Naar boven ↑

Rechtspraak

Kern

Werkgever heeft een overeenkomst met Maetis N.V. Een bedrijfsarts van Maetis N.V. heeft de re-integratie van een werknemer bij werkgever verzorgd. In een schrijven van de bedrijfsarts wordt werknemer volledig arbeidsongeschikt verklaard voor zijn werkzaamheden. In een later schrijven komt de bedrijfsarts terug op zijn conclusie. Hij meldt dat sprake is van een per abuis opgenomen conclusie uit een eerder schrijven. Het UWV heeft werknemer niet volledig arbeidsongeschikt bevonden en heeft gesteld dat werkgever onvoldoende heeft gedaan aan zijn re-integratieverplichtingen. Bijgevolg wordt een loonsanctie van 52 weken opgelegd. Werkgever stelt Maetis aansprakelijk voor de geleden schade. Zij legt aan haar vordering ten grondslag dat Maetis N.V. toerekenbaar is tekortgeschoten in de nakoming van de overeenkomst, ten gevolge waarvan zij schade heeft geleden, voor welke schade Maetis N.V. aansprakelijk is.

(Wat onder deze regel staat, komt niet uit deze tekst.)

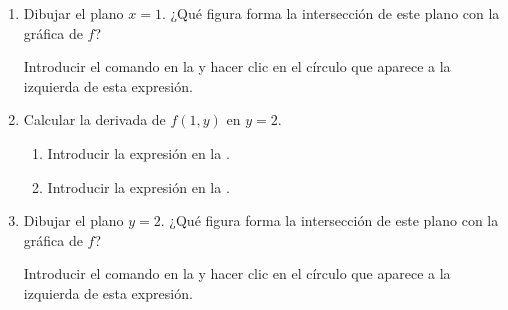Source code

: \begin{enumerate}[leftmargin=*]
\begin{enumerate}
\begin{indication}
            \end{indication}


      \item Dibujar el plano $x=1$. ¿Qué figura forma la intersección de este plano con la gráfica de $f$?
            \begin{indication}
            Introducir el comando  en la  y hacer clic en el círculo que aparece a la izquierda de esta expresión.
            \end{indication}

      \item Calcular la derivada de $f(1,y)$ en $y=2$.
            \begin{indication}
            \begin{enumerate}
            \item Introducir la expresión  en la .
            \item Introducir la expresión  en la .
            \end{enumerate}
            \end{indication}

      \item Dibujar el plano $y=2$. ¿Qué figura forma la intersección de este plano con la gráfica de $f$?
            \begin{indication}
            Introducir el comando  en la  y hacer clic en el círculo que aparece a la izquierda de esta expresión.
            \end{indication}


\end{enumerate}
\end{enumerate}
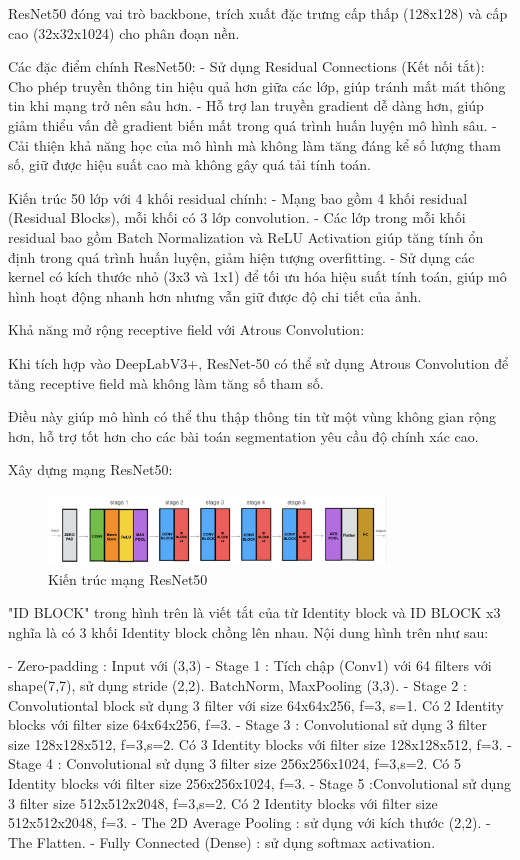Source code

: \documentclass[12pt]{report}
\begin{document}
ResNet50 đóng vai trò backbone, trích xuất đặc trưng cấp thấp (128x128) và cấp cao (32x32x1024) cho phân đoạn nền.

Các đặc điểm chính ResNet50:
- Sử dụng Residual Connections (Kết nối tắt): Cho phép truyền thông tin hiệu quả hơn giữa các lớp, giúp tránh mất mát thông tin khi mạng trở nên sâu hơn.
- Hỗ trợ lan truyền gradient dễ dàng hơn, giúp giảm thiểu vấn đề gradient biến mất trong quá trình huấn luyện mô hình sâu.
- Cải thiện khả năng học của mô hình mà không làm tăng đáng kể số lượng tham số, giữ được hiệu suất cao mà không gây quá tải tính toán.

Kiến trúc 50 lớp với 4 khối residual chính:
- Mạng bao gồm 4 khối residual (Residual Blocks), mỗi khối có 3 lớp convolution.
- Các lớp trong mỗi khối residual bao gồm Batch Normalization và ReLU Activation giúp tăng tính ổn định trong quá trình huấn luyện, giảm hiện tượng overfitting.
- Sử dụng các kernel có kích thước nhỏ (3x3 và 1x1) để tối ưu hóa hiệu suất tính toán, giúp mô hình hoạt động nhanh hơn nhưng vẫn giữ được độ chi tiết của ảnh.

Khả năng mở rộng receptive field với Atrous Convolution:

Khi tích hợp vào DeepLabV3+, ResNet-50 có thể sử dụng Atrous Convolution để tăng receptive field mà không làm tăng số tham số.

Điều này giúp mô hình có thể thu thập thông tin từ một vùng không gian rộng hơn, hỗ trợ tốt hơn cho các bài toán segmentation yêu cầu độ chính xác cao.

Xây dựng mạng ResNet50:

\begin{figure}[h]
    \centering
    \includegraphics[width=0.8\textwidth]{resnet50.png}
    \caption{Kiến trúc mạng ResNet50}
\end{figure}

"ID BLOCK" trong hình trên là viết tắt của từ Identity block và ID BLOCK x3 nghĩa là có 3 khối Identity block chồng lên nhau. Nội dung hình trên như sau:

- Zero-padding : Input với (3,3)
- Stage 1 : Tích chập (Conv1) với 64 filters với shape(7,7), sử dụng stride (2,2). BatchNorm, MaxPooling (3,3).
- Stage 2 : Convolutiontal block sử dụng 3 filter với size 64x64x256, f=3, s=1. Có 2 Identity blocks với filter size 64x64x256, f=3.
- Stage 3 : Convolutional sử dụng 3 filter size 128x128x512, f=3,s=2. Có 3 Identity blocks với filter size 128x128x512, f=3.
- Stage 4 : Convolutional sử dụng 3 filter size 256x256x1024, f=3,s=2. Có 5 Identity blocks với filter size 256x256x1024, f=3.
- Stage 5 :Convolutional sử dụng 3 filter size 512x512x2048, f=3,s=2. Có 2 Identity blocks với filter size 512x512x2048, f=3.
- The 2D Average Pooling : sử dụng với kích thước (2,2).
- The Flatten.
- Fully Connected (Dense) : sử dụng softmax activation.
\end{document}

De rechtbank stelt voorop dat vast staat dat Maetis N.V. met de onjuiste mededeling in de brief van 7 december 2006, is tekortgeschoten in de nakoming van de overeenkomst. Ten gevolg van deze tekortkoming heeft werkgever nagelaten re-integratie activiteiten op te starten, zoals zij wettelijk verplicht was. Als onbetwist staat voorts vast dat werkgever deze re-integratie activiteiten wél zou zijn gestart indien zij op juiste wijze door Maetis N.V. zou zijn geïnformeerd. Ten gevolge van de tekortkoming aan de zijde van Maetis N.V. heeft het UWV aan werkgever een loonsanctie opgelegd. Dit betekent naar het oordeel van de rechtbank dat daarmee in beginsel vaststaat dat de loonsanctie een rechtstreeks gevolg is van de tekortkoming aan de zijde van Maetis N.V. De rechtbank stelt voorop dat in casu als maatstaf heeft te gelden dat een exoneratiebeding buiten toepassing dient te blijven voor zover toepassing in de gegeven omstandigheden naar maatstaven van redelijkheid en billijkheid onaanvaardbaar zou zijn, hetgeen het geval zal zijn als de schade is te wijten aan opzet of bewuste roekeloosheid van degene die een beroep op het exoneratiebeding doet. Daarbij zal de rechtbank rekening moeten houden met alle omstandigheden waarop door de partij die het beding buiten toepassing gelaten wil zien, zich heeft beroepen. In het bijzonder zal in een geval als het onderhavige in aanmerking moeten worden genomen hoe laakbaar het verzuim dat tot aansprakelijkheid zou moeten leiden, is geweest, wat de gevolgen van dit verzuim zijn en in hoeverre de daardoor geleden schade door verzekering is gedekt (Hoge Raad 18 juni 2004, NJ 2004/585). Volgens de rechtbank is hier sprake van grove schuld waardoor het beroep op het exonoratiebeding niet van toepassing is.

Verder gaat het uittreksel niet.